Let those who wish clamor loud about their Nordic superiority or Brahmanic purity. What is needed in the world today is not the purity of the race so much as the purity of the human soul and its motives. How far the soul of the western people is clean I would not say, but being myself a Hindu, I do know that the soul of India is black. By denying to their fellow brethren their rightful position as human beings, the upper classes of India have sinned most atrociously against themselves and their gods. "Where the touch from a fellow human being pollutes and his shadow corrupts, there the gods can never reside, or truth prevail." The laws of nature are immutable. You may err against them for a short time, but you cannot afford to ignore their existence forever. In the ultimate reckoning nature will fall upon you in a mad fury and wreak for your mistakes a terrible vengeance. Thus, those who set out to humble and degrade others are in turn humbled themselves. "In the act of tyranny, the tyrant loses sight of his ideals and develops the pride of power, which is another name for the lowering of his soul. Like a man under the influence of liquor, he may feel for the time powerful and strong; yet from the moment an individual loses hold of truth, the insanity of cruelty and injustice starts its deadly work, which will end in his ruin and death." [Tagore.]

If the Hindus wish to survive, they must first humble themselves before the members of the lower classes against whom they have long sinned so terribly. They must purify their souls and promise to sin no more. Unless they can do this, it is foolish to expect national freedom, and it is idle to desire it. Those who will not grant freedom to those below them, are themselves not fitted to have freedom.

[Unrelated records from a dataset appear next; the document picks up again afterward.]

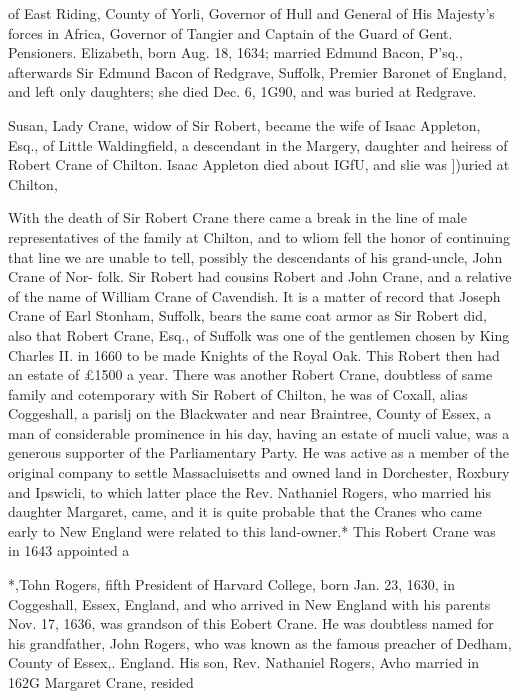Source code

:\documentclass{book}
\begin{document}
of East Riding, County of Yorli, Governor of Hull and General 
of His Majesty's forces in Africa, Governor of Tangier and 
Captain of the Guard of Gent. Pensioners. Elizabeth, born Aug. 
18, 1634; married Edmund Bacon, P'sq., afterwards Sir Edmund 
Bacon of Redgrave, Suffolk, Premier Baronet of England, and 
left only daughters; she died Dec. 6, 1G90, and was buried at 
Redgrave. 

Susan, Lady Crane, widow of Sir Robert, became the wife of 
Isaac Appleton, Esq., of Little Waldingfield, a descendant in the 
Margery, daughter and heiress of Robert Crane of Chilton. 
Isaac Appleton died about IGfU, and slie was ])uried at Chilton, 

With the death of Sir Robert Crane there came a break in the 
line of male representatives of the family at Chilton, and to 
wliom fell the honor of continuing that line we are unable to tell, 
possibly the descendants of his grand-uncle, John Crane of Nor- 
folk. Sir Robert had cousins Robert and John Crane, and a 
relative of the name of William Crane of Cavendish. It is a 
matter of record that Joseph Crane of Earl Stonham, Suffolk, 
bears the same coat armor as Sir Robert did, also that Robert 
Crane, Esq., of Suffolk was one of the gentlemen chosen by 
King Charles II. in 1660 to be made Knights of the Royal Oak. 
This Robert then had an estate of £1500 a year. There was 
another Robert Crane, doubtless of same family and cotemporary 
with Sir Robert of Chilton, he was of Coxall, alias Coggeshall, a 
parislj on the Blackwater and near Braintree, County of Essex, a 
man of considerable prominence in his day, having an estate of 
mucli value, was a generous supporter of the Parliamentary 
Party. He was active as a member of the original company to 
settle Massacluisetts and owned land in Dorchester, Roxbury and 
Ipswicli, to which latter place the Rev. Nathaniel Rogers, who 
married his daughter Margaret, came, and it is quite probable 
that the Cranes who came early to New England were related to 
this land-owner.* This Robert Crane was in 1643 appointed a 



*,Tohn Rogers, fifth President of Harvard College, born Jan. 23, 1630, 
in Coggeshall, Essex, England, and who arrived in New England with 
his parents Nov. 17, 1636, was grandson of this Eobert Crane. He was 
doubtless named for his grandfather, John Rogers, who was known as 
the famous preacher of Dedham, County of Essex,. England. His son, 
Rev. Nathaniel Rogers, Avho married in 162G Margaret Crane, resided 
\end{document}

The high-born Hindu should think over the situation in which he finds himself today. When he despises the Mohammedans and the lower caste Hindus to such an extent that the mere physical touch from the most highly cultured and clean of their kind will spoil the cooking of the wretchedest of the so-called high-caste, how in the name of God, man, or the devil can he expect them to love and serve him? The entire history of mankind does not afford one instance in which an oppressed class has fought to protect the honor or power of its oppressors. It is idle to hope that the oppressed classes of India will ever consent to shed their life-blood to win the freedom of their country. They may at some time make immense sacrifices in the service and at the bidding of such a universal soul as Gandhi, or perhaps unite to drive out an intensely hated foreigner like the British. True liberation, however, can be brought to the nation only through the spiritual unity of its peoples ; under the present social regulations the hope of such a union is not only visionary but idiotic.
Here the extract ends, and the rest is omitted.